[Supplied records]:
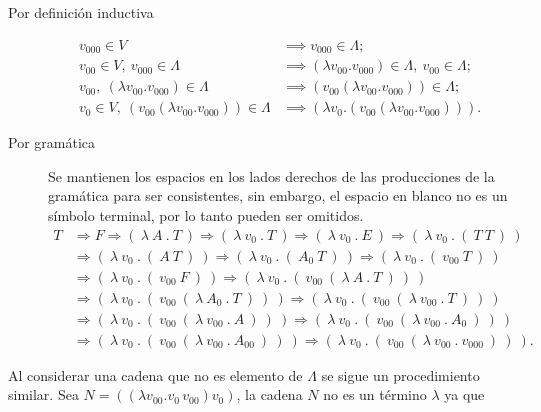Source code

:   \begin{description}
  \item[Por definición inductiva]
    \begin{align*}
      v_{000} \in V &\implies v_{000} \in Λ; \\
      v_{00} \in V,\ v_{000} \in Λ &\implies (λv_{00}.v_{000}) \in Λ,\ v_{00} \in Λ; \\
      v_{00},\ (λv_{00}.v_{000}) \in Λ &\implies (v_{00} (λv_{00}.v_{000})) \in Λ; \\
      v_{0} \in V,\ (v_{00} (λv_{00}.v_{000})) \in Λ &\implies (λv_{0}.(v_{00} (λv_{00}.v_{000}))).
    \end{align*}
  \item[Por gramática] Se mantienen los espacios en los lados derechos de las producciones de la gramática para ser consistentes, sin embargo, el espacio en blanco no es un símbolo terminal, por lo tanto pueden ser omitidos.
    \begin{align*}
      T &\Rightarrow F \Rightarrow (\ λ\ A\ .\ T\ ) \Rightarrow (\ λ\ v_{0}\ .\ T\ ) \Rightarrow (\ λ\ v_{0}\ .\ E\ ) \Rightarrow (\ λ\ v_{0}\ .\ (\ T\ T\ )\ ) \\
        &\Rightarrow (\ λ\ v_{0}\ .\ (\ A\ T\ )\ ) \Rightarrow (\ λ\ v_{0}\ .\ (\ A_{0}\ T\ )\ ) \Rightarrow (\ λ\ v_{0}\ .\ (\ v_{00}\ T\ )\ ) \\
        &\Rightarrow (\ λ\ v_{0}\ .\ (\ v_{00}\ F\ )\ ) \Rightarrow (\ λ\ v_{0}\ .\ (\ v_{00}\ (\ λ\ A\ .\ T\ )\ )\ ) \\
        &\Rightarrow (\ λ\ v_{0}\ .\ (\ v_{00}\ (\ λ\ A_{0}\ .\ T\ )\ )\ ) \Rightarrow (\ λ\ v_{0}\ .\ (\ v_{00}\ (\ λ\ v_{00}\ .\ T\ )\ )\ ) \\
        &\Rightarrow (\ λ\ v_{0}\ .\ (\ v_{00}\ (\ λ\ v_{00}\ .\ A\ )\ )\ ) \Rightarrow (\ λ\ v_{0}\ .\ (\ v_{00}\ (\ λ\ v_{00}\ .\ A_{0}\ )\ )\ ) \\
        &\Rightarrow (\ λ\ v_{0}\ .\ (\ v_{00}\ (\ λ\ v_{00}\ .\ A_{00}\ )\ )\ ) \Rightarrow (\ λ\ v_{0}\ .\ (\ v_{00}\ (\ λ\ v_{00}\ .\ v_{000}\ )\ )\ ).
    \end{align*}
  \end{description}

Al considerar una cadena que no es elemento de \( Λ \) se sigue un procedimiento similar. Sea \( N = ((λv_{00}.v_{0}\, v_{00}) v_{0}) \), la cadena \( N \) no es un término \( λ \) ya que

[Exercise brief]: The records are given above. Copy each line in them that holds "item".

[Solution for this task]:
  \item[Por definición inductiva]
  \item[Por gramática] Se mantienen los espacios en los lados derechos de las producciones de la gramática para ser consistentes, sin embargo, el espacio en blanco no es un símbolo terminal, por lo tanto pueden ser omitidos.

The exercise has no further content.